Data extracted from a collection
•••••

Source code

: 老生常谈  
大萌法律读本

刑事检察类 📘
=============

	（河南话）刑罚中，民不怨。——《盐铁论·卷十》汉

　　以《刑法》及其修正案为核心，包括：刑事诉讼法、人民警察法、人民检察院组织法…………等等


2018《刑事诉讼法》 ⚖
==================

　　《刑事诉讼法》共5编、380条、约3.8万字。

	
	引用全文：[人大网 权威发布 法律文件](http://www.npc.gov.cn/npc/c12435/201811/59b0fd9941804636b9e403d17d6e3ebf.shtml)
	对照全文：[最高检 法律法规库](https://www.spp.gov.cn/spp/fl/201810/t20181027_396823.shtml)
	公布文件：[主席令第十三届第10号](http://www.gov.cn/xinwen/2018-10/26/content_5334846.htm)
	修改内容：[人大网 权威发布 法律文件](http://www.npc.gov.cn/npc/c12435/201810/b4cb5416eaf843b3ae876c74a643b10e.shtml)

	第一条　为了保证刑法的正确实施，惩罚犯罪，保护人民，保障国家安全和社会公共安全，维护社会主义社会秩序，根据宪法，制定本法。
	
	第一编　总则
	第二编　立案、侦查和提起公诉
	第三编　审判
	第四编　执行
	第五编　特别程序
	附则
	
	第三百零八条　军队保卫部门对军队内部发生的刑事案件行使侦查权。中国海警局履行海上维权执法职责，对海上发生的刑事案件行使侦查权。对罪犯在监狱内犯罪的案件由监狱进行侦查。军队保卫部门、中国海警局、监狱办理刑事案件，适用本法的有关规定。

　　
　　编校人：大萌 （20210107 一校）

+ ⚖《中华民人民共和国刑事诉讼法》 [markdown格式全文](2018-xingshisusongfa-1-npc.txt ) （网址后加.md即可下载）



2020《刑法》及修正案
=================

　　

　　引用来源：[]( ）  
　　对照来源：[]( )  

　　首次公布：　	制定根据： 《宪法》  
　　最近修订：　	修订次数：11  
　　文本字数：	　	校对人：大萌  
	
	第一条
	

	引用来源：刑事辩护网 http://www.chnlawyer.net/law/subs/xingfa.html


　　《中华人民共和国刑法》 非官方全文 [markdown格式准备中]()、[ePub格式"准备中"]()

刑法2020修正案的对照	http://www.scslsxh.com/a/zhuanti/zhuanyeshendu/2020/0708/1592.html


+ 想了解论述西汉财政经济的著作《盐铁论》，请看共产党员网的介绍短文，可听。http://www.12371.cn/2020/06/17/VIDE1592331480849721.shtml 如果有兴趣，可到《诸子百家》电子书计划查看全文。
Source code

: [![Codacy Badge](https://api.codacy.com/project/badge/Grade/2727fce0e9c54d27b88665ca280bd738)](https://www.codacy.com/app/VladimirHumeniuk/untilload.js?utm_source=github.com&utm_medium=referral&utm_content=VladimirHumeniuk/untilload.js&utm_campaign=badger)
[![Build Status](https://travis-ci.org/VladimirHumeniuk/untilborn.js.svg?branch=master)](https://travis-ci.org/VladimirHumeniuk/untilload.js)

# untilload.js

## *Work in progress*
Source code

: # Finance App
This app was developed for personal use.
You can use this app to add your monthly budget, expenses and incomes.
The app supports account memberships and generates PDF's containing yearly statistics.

•••••

EXERCISE PROMPT >>
Write out the entries above once more, without altering anything.

RESPONSE TO THIS TASK >>
Source code

: 老生常谈  
大萌法律读本

刑事检察类 📘
=============

	（河南话）刑罚中，民不怨。——《盐铁论·卷十》汉

　　以《刑法》及其修正案为核心，包括：刑事诉讼法、人民警察法、人民检察院组织法…………等等


2018《刑事诉讼法》 ⚖
==================

　　《刑事诉讼法》共5编、380条、约3.8万字。

	
	引用全文：[人大网 权威发布 法律文件](http://www.npc.gov.cn/npc/c12435/201811/59b0fd9941804636b9e403d17d6e3ebf.shtml)
	对照全文：[最高检 法律法规库](https://www.spp.gov.cn/spp/fl/201810/t20181027_396823.shtml)
	公布文件：[主席令第十三届第10号](http://www.gov.cn/xinwen/2018-10/26/content_5334846.htm)
	修改内容：[人大网 权威发布 法律文件](http://www.npc.gov.cn/npc/c12435/201810/b4cb5416eaf843b3ae876c74a643b10e.shtml)

	第一条　为了保证刑法的正确实施，惩罚犯罪，保护人民，保障国家安全和社会公共安全，维护社会主义社会秩序，根据宪法，制定本法。
	
	第一编　总则
	第二编　立案、侦查和提起公诉
	第三编　审判
	第四编　执行
	第五编　特别程序
	附则
	
	第三百零八条　军队保卫部门对军队内部发生的刑事案件行使侦查权。中国海警局履行海上维权执法职责，对海上发生的刑事案件行使侦查权。对罪犯在监狱内犯罪的案件由监狱进行侦查。军队保卫部门、中国海警局、监狱办理刑事案件，适用本法的有关规定。

　　
　　编校人：大萌 （20210107 一校）

+ ⚖《中华民人民共和国刑事诉讼法》 [markdown格式全文](2018-xingshisusongfa-1-npc.txt ) （网址后加.md即可下载）



2020《刑法》及修正案
=================

　　

　　引用来源：[]( ）  
　　对照来源：[]( )  

　　首次公布：　	制定根据： 《宪法》  
　　最近修订：　	修订次数：11  
　　文本字数：	　	校对人：大萌  
	
	第一条
	

	引用来源：刑事辩护网 http://www.chnlawyer.net/law/subs/xingfa.html


　　《中华人民共和国刑法》 非官方全文 [markdown格式准备中]()、[ePub格式"准备中"]()

刑法2020修正案的对照	http://www.scslsxh.com/a/zhuanti/zhuanyeshendu/2020/0708/1592.html


+ 想了解论述西汉财政经济的著作《盐铁论》，请看共产党员网的介绍短文，可听。http://www.12371.cn/2020/06/17/VIDE1592331480849721.shtml 如果有兴趣，可到《诸子百家》电子书计划查看全文。
Source code

: [![Codacy Badge](https://api.codacy.com/project/badge/Grade/2727fce0e9c54d27b88665ca280bd738)](https://www.codacy.com/app/VladimirHumeniuk/untilload.js?utm_source=github.com&utm_medium=referral&utm_content=VladimirHumeniuk/untilload.js&utm_campaign=badger)
[![Build Status](https://travis-ci.org/VladimirHumeniuk/untilborn.js.svg?branch=master)](https://travis-ci.org/VladimirHumeniuk/untilload.js)

# untilload.js

## *Work in progress*
Source code

: # Finance App
This app was developed for personal use.
You can use this app to add your monthly budget, expenses and incomes.
The app supports account memberships and generates PDF's containing yearly statistics.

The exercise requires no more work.